Imitating Deep Learning Dynamics via Locally Elastic Stochastic Differential Equations

Authors: Jiayao Zhang, Hua Wang, Weijie Su

NeurIPS 2021 | Conference PDF | Archive PDF | Plain Text | LLM Run Details

Reproducibility Variable Result LLM Response
Research Type Experimental We corroborate our theoretical analysis with experiments on a synthesized dataset of geometric shapes and CIFAR-10.

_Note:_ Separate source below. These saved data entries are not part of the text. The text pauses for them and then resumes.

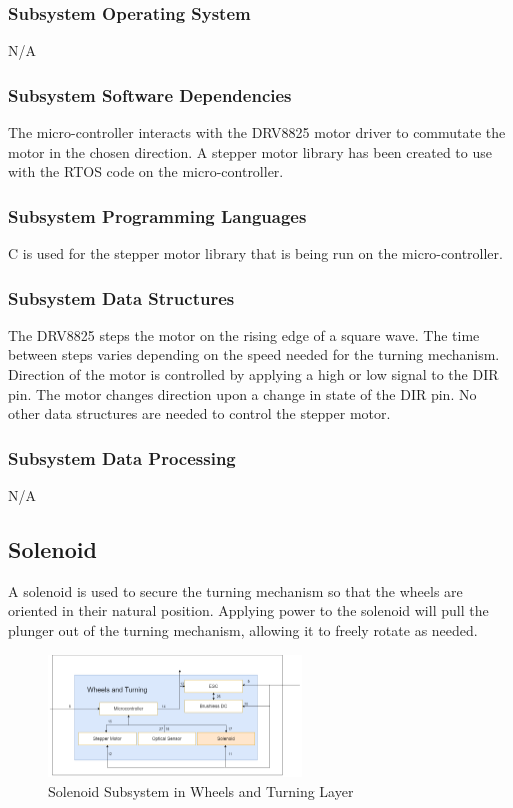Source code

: \subsubsection{Subsystem Operating System}
N/A

\subsubsection{Subsystem Software Dependencies}
The micro-controller interacts with the DRV8825 motor driver to commutate the motor in the chosen direction. A stepper motor library has been created to use with the RTOS code on the micro-controller.

\subsubsection{Subsystem Programming Languages}
C is used for the stepper motor library that is being run on the micro-controller.

\subsubsection{Subsystem Data Structures}
The DRV8825 steps the motor on the rising edge of a square wave. The time between steps varies depending on the speed needed for the turning mechanism. Direction of the motor is controlled by applying a high or low signal to the DIR pin. The motor changes direction upon a change in state of the DIR pin. No other data structures are needed to control the stepper motor.

\subsubsection{Subsystem Data Processing}
N/A

\subsection{Solenoid}
A solenoid is used to secure the turning mechanism so that the wheels are oriented in their natural position. Applying power to the solenoid will pull the plunger out of the turning mechanism, allowing it to freely rotate as needed.

\begin{figure}[h!]
	\centering
 	\includegraphics[width=0.60\textwidth]{images/Keaton/Solenoid.png}
 \caption{Solenoid Subsystem in Wheels and Turning Layer}
\end{figure}

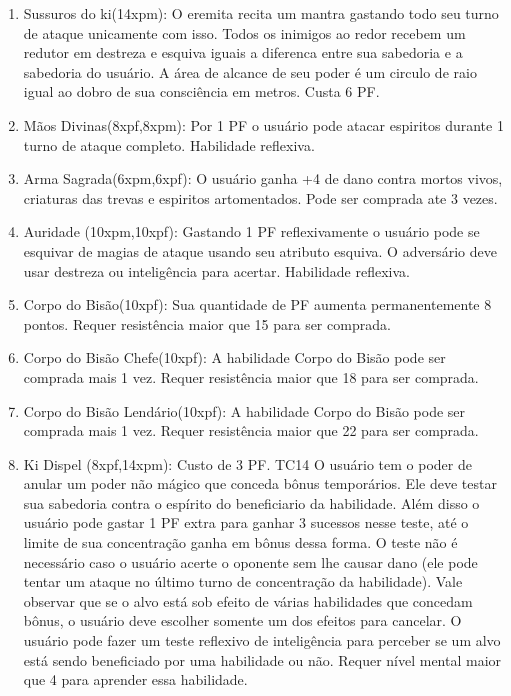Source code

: \begin{enumerate}
	\item Sussuros do ki(14xpm): O eremita recita um mantra gastando todo seu turno de ataque unicamente com isso. Todos os inimigos ao redor recebem um redutor em destreza e esquiva iguais a diferenca entre sua sabedoria e a sabedoria do usuário. A área de alcance de seu poder é um circulo de raio igual ao dobro de sua consciência em metros. Custa 6 PF.

	\item Mãos Divinas(8xpf,8xpm): Por 1 PF o usuário pode atacar espiritos durante 1 turno de ataque completo. Habilidade reflexiva.

\item Arma Sagrada(6xpm,6xpf): O usuário ganha +4 de dano contra mortos vivos, criaturas das trevas e espiritos artomentados. Pode ser comprada ate 3 vezes.

		\item Auridade (10xpm,10xpf): Gastando 1 PF reflexivamente o usuário pode se esquivar de magias de ataque usando seu atributo esquiva. O adversário deve usar destreza ou inteligência para acertar. Habilidade reflexiva.


	\item Corpo do Bisão(10xpf): Sua quantidade de PF aumenta permanentemente 8 pontos. Requer resistência maior que 15 para ser comprada. 
	
	\item Corpo do Bisão Chefe(10xpf): A habilidade Corpo do Bisão pode ser comprada mais 1 vez. Requer resistência maior que 18 para ser comprada.

	\item Corpo do Bisão Lendário(10xpf): A habilidade Corpo do Bisão pode ser comprada mais 1 vez. Requer resistência maior que 22 para ser comprada.

  \item Ki Dispel (8xpf,14xpm): Custo de 3 PF. TC14\newline
O usuário tem o poder de anular um poder não mágico que conceda bônus temporários. Ele deve testar sua sabedoria contra o espírito do beneficiario da habilidade. Além disso o usuário pode gastar 1 PF extra para ganhar 3 sucessos nesse teste, até o limite de sua concentração ganha em bônus dessa forma. O teste não é necessário caso o usuário acerte o oponente sem lhe causar dano (ele pode tentar um ataque no último turno de concentração da habilidade). Vale observar que se o alvo está sob efeito de várias habilidades que concedam bônus, o usuário deve escolher somente um dos efeitos para cancelar. O usuário pode fazer um teste reflexivo de inteligência para perceber se um alvo está sendo beneficiado por uma habilidade ou não. Requer nível mental maior que 4 para aprender essa habilidade.


\end{enumerate}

Researcher Affiliation Academia Jiayao Zhang Hua Wang Weijie J. Su University of Pennsylvania {zjiayao,wanghua,suw}@wharton.upenn.edu
Pseudocode No The paper does not contain a clearly labeled 'Pseudocode' or 'Algorithm' block.
Open Source Code Yes Code for reproducing our experiments is publicly available at github.com:zjiayao/le_sde.git.

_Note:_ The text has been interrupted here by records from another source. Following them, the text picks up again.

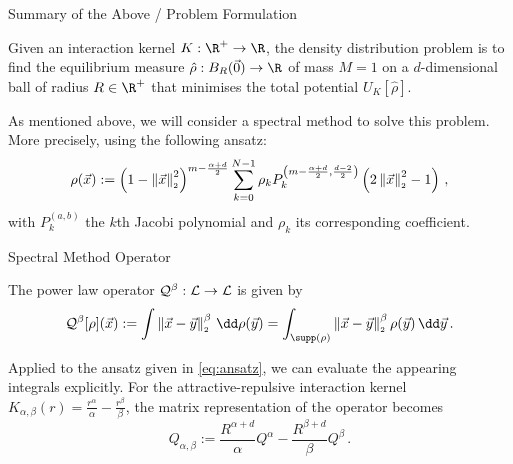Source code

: \documentclass[aspectratio=169, hyperref={colorlinks=true}]{beamer}
\begin{document}
  \begin{frame}{Summary of the Above / Problem Formulation}
    \begin{definition}
      Given an interaction kernel $K: \R^+ \to \R$, the density distribution problem is to find the equilibrium measure $\hat{\rho}: B_R(\vec{0}) \to \R$ of mass $M = 1$ on a $d$-dimensional ball of radius $R \in \R^+$ that minimises the total potential $U_K[\hat{\rho}]$.
    \end{definition}
    \pause

    As mentioned above, we will consider a \alert{spectral method} to solve this problem. More precisely, using the following ansatz:
    \begin{equation}
      \rho(\vec{x}) := \left(1-\left\lVert\vec{x}\right\rVert_{\scriptscriptstyle 2}^{2}\right)^{m - \frac{\alpha + d}{2}} \sum_{k=0}^{N-1} \rho_k P_{k}^{\left(m - \frac{\alpha + d}{2},\frac{d-2}{2}\right)}\left(2 \left\lVert\vec{x}\right\rVert_{\scriptscriptstyle 2}^{2}-1\right)\,,
      \label{eq:ansatz}
    \end{equation}
    with $P_k^{(a, b)}$ the $k$th Jacobi polynomial and $\rho_k$ its corresponding coefficient.
  \end{frame}

  \begin{frame}{Spectral Method Operator}
    \begin{definition}
      The power law operator $\mathcal{Q}^\beta: \mathcal{L} \to \mathcal{L}$ is given by
      $$\mathcal{Q}^\beta[\rho](\vec{x}) := \int \norm{\vec{x}-\vec{y}}^\beta \,\dd\rho(\vec{y}) = \int_{\supp(\rho)} \norm{\vec{x}-\vec{y}}^\beta \rho(\vec{y}) \,\dd\vec{y}\,.$$
    \end{definition}

    Applied to the ansatz given in \eqref{eq:ansatz}, we can evaluate the appearing integrals \alert{explicitly}.
    For the attractive-repulsive interaction kernel $K_{\alpha,\beta}(r) = \frac{r^\alpha}{\alpha} - \frac{r^\beta}{\beta}$, the matrix representation of the operator becomes
    \begin{equation}
      Q_{\alpha, \beta} := \frac{R^{\alpha+d}}{\alpha} Q^\alpha - \frac{R^{\beta+d}}{\beta} Q^\beta\,.
      \label{eq:full-attrep-operator}
    \end{equation}
  \end{frame}
\end{document}
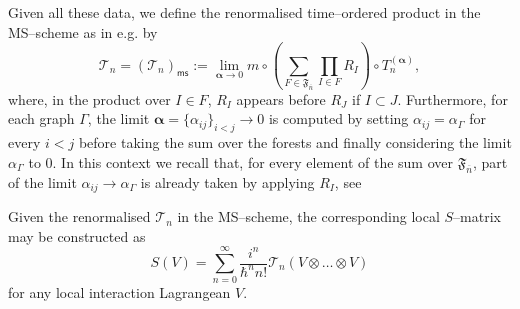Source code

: \documentclass[10pt]{book}
\newcommand{\ms}{\mathsf{ms}}
\theoremstyle{break}
\begin{document}
Given all these data, we define the renormalised time--ordered product in the MS--scheme as in e.g. %
by
\begin{equation*}
\mathcal{T}_n = \left(\mathcal{T}_n\right)_\ms := \lim_{\boldsymbol{\alpha} \to 0}   m \circ   \left( \sum_{F\in\mathfrak{F}_{\overline{n}}} \prod_{I\in F} R_I\right)  \circ    T^{(\boldsymbol{\alpha})}_n,
\end{equation*}
where, in the product over $I\in F$, $R_I$ appears before $R_J$ if $I\subset J$. 
Furthermore, for each graph $\Gamma$, the limit $\boldsymbol{\alpha}=\{\alpha_{ij}\}_{i<j}\to 0$ is computed by setting $\alpha_{ij}= \alpha_\Gamma$ for every $i<j$ before taking the sum over the forests and finally considering the limit $\alpha_\Gamma$ to $0$. In this context we recall that, for every element of the sum over $\mathfrak{F}_{\overline{n}}$, part of the limit $\alpha_{ij}\to \alpha_\Gamma$ is already taken by applying $R_I$, see %

Given the renormalised $\mathcal{T}_n$ in the MS--scheme, the corresponding local $S$--matrix may be constructed as 
\[
S(V) = \sum^\infty_{n=0}\frac{i^n}{\hbar^n n!}\mathcal{T}_n(V\otimes  \dots \otimes V)
\]
for any local interaction Lagrangean $V$.
\end{document}
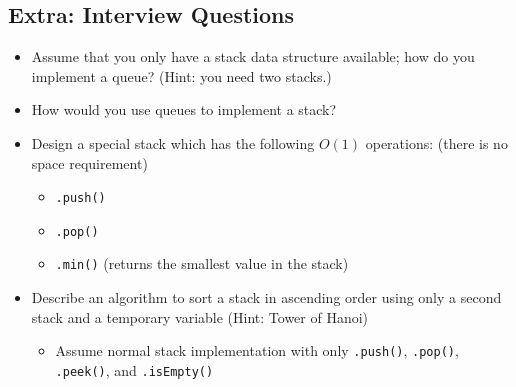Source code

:\documentclass[10pt]{article}
\begin{document}
\subsection*{Extra: Interview Questions}
\begin{itemize}
    \item Assume that you only have a stack data structure available; how do you implement a queue? (Hint: you need two stacks.)
    \item How would you use queues to implement a stack?
    \item Design a special stack which has the following $O(1)$ operations: (there is no space requirement)
    \begin{itemize}
        \item \texttt{.push()}
        \item \texttt{.pop()}
        \item \texttt{.min()} (returns the smallest value in the stack)
    \end{itemize}
    \item Describe an algorithm to sort a stack in ascending order using only a second stack and a temporary variable (Hint: Tower of Hanoi)
    \begin{itemize}
        \item Assume normal stack implementation with only \texttt{.push()}, \texttt{.pop()}, \texttt{.peek()}, and \texttt{.isEmpty()}
    \end{itemize}
\end{itemize}
\end{document}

Open Datasets Yes We perform experiments on a synthesized dataset called GEOMNIST containing K = 3 types of geometric shapes (RECTANGLE, ELLIPSOID, and TRIANGLE) and on CIFAR-10 ([28], denoted by CIFAR) with K [2, 3] classes.
Dataset Splits No The paper mentions 'validation loss' and 'validation accuracies' but does not specify the exact percentages or absolute counts for training, validation, or test splits.

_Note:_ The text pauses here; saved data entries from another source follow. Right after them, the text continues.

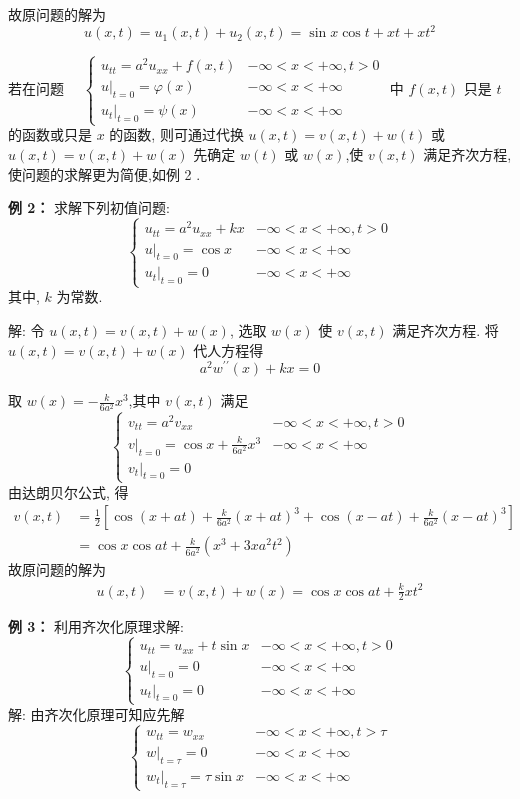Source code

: 故原问题的解为
$$
u(x, t) =u_{1}(x, t)+u_{2}(x, t) =\sin x \cos t+x t+x t^{2}
$$

若在问题 $ \quad\left\{\begin{array}{ll}u_{t t}=a^{2} u_{x x}+f(x, t) & -\infty<x<+\infty, t>0 \\ \left.u\right|_{t=0}=\varphi(x) & -\infty<x<+\infty \\ \left.u_{t}\right|_{t=0}=\psi(x) & -\infty<x<+\infty\end{array}\right. $ 中 $ f(x, t) $ 只是 $ t $ 的函数或只是 $ x $ 的函数, 则可通过代换 $ u(x, t)=v(x, t)+w(t) $ 或 $ u(x, t)=v(x, t)+w(x) $ 先确定 $ w(t) $ 或 $ w(x) $,使 $ v(x, t) $ 满足齐次方程,使问题的求解更为简便,如例 2 .

\textbf{例 2：} 求解下列初值问题:
$$
\left\{\begin{array}{ll}
u_{t t}=a^{2} u_{x x}+k x & -\infty<x<+\infty, t>0 \\
\left.u\right|_{t=0}=\cos x & -\infty<x<+\infty \\
\left.u_{t}\right|_{t=0}=0 & -\infty<x<+\infty
\end{array}\right.
$$
其中, $ k $ 为常数.

解: 令 $ u(x, t)=v(x, t)+w(x) $, 选取 $ w(x) $ 使 $ v(x, t) $ 满足齐次方程.
将 $ u(x, t)=v(x, t)+w(x) $ 代人方程得
$$
a^{2} w^{\prime \prime}(x)+k x=0
$$

取 $ w(x)=-\frac{k}{6 a^{2}} x^{3} $,其中
$ v(x, t) $ 满足
$$
\left\{\begin{array}{ll}
v_{t t}=a^{2} v_{x x} & -\infty<x<+\infty, t>0 \\
\left.v\right|_{t=0}=\cos x+\frac{k}{6 a^{2}} x^{3} & -\infty<x<+\infty \\
\left.v_{t}\right|_{t=0}=0 &
\end{array}\right.
$$
由达朗贝尔公式, 得
$$
\begin{aligned}
v(x, t) & =\frac{1}{2}\left[\cos (x+a t)+\frac{k}{6 a^{2}}(x+a t)^{3}+\cos (x-a t)+\frac{k}{6 a^{2}}(x-a t)^{3}\right] \\
& =\cos x \cos a t+\frac{k}{6 a^{2}}\left(x^{3}+3 x a^{2} t^{2}\right)
\end{aligned}
$$
故原问题的解为
$$
\begin{aligned}
u(x, t) & =v(x, t)+w(x)  =\cos x \cos a t+\frac{k}{2} x t^{2}
\end{aligned}
$$

\textbf{例 3： }利用齐次化原理求解:
$$
\left\{\begin{array}{ll}
u_{t t}=u_{x x}+t \sin x & -\infty<x<+\infty, t>0 \\
\left.u\right|_{t=0}=0 & -\infty<x<+\infty \\
\left.u_{t}\right|_{t=0}=0 & -\infty<x<+\infty
\end{array}\right.
$$
解: 由齐次化原理可知应先解
$$
\left\{\begin{array}{ll}
w_{t t}=w_{x x} & -\infty<x<+\infty, t>\tau \\
\left.w\right|_{t=\tau}=0 & -\infty<x<+\infty \\
\left.w_{t}\right|_{t=\tau}=\tau \sin x & -\infty<x<+\infty
\end{array}\right.
$$


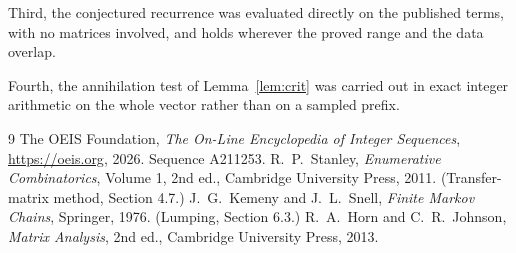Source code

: \documentclass[11pt,a4paper]{article}
\theoremstyle{plain}
\theoremstyle{definition}
\begin{document}
Third, the conjectured recurrence was evaluated directly on the published terms, with no
matrices involved, and holds wherever the proved range and the data overlap.

Fourth, the annihilation test of Lemma~\ref{lem:crit} was carried out in exact integer
arithmetic on the whole vector rather than on a sampled prefix.

\begin{thebibliography}{9}
 The OEIS Foundation, \emph{The On-Line Encyclopedia of Integer
Sequences}, \url{https://oeis.org}, 2026. Sequence A211253.
 R.~P.~Stanley, \emph{Enumerative Combinatorics}, Volume 1, 2nd ed.,
Cambridge University Press, 2011. (Transfer-matrix method, Section 4.7.)
 J.~G.~Kemeny and J.~L.~Snell, \emph{Finite Markov Chains}, Springer, 1976.
(Lumping, Section 6.3.)
 R.~A.~Horn and C.~R.~Johnson, \emph{Matrix Analysis}, 2nd ed., Cambridge
University Press, 2013.
\end{thebibliography}
\end{document}
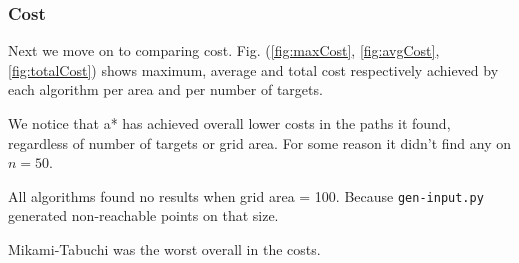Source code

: \subsubsection{Cost}
Next we move on to comparing cost. Fig. (\ref{fig:maxCost}, \ref{fig:avgCost}, \ref{fig:totalCost}) shows maximum, average and total cost respectively achieved by each algorithm per area and per number of targets.

We notice that a* has achieved overall lower costs in the paths it found, regardless of number of targets or grid area. For some reason it didn't find any on $n=50$. 

All algorithms found no results when grid area = 100. Because \texttt{gen-input.py} generated non-reachable points on that size.

Mikami-Tabuchi was the worst overall in the costs.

Hardware Specification No The paper does not provide specific hardware details such as GPU/CPU models or memory specifications used for experiments.
Software Dependencies No The paper does not provide specific software dependency versions (e.g., library names with version numbers).
Experiment Setup Yes All models are trained for T = 10^5 iterations (for GEOMNIST) or T = 3 * 10^5 iterations (for CIFAR) with a learning rate of 0.005 and a batch size of 1 under the softmax cross-entropy loss.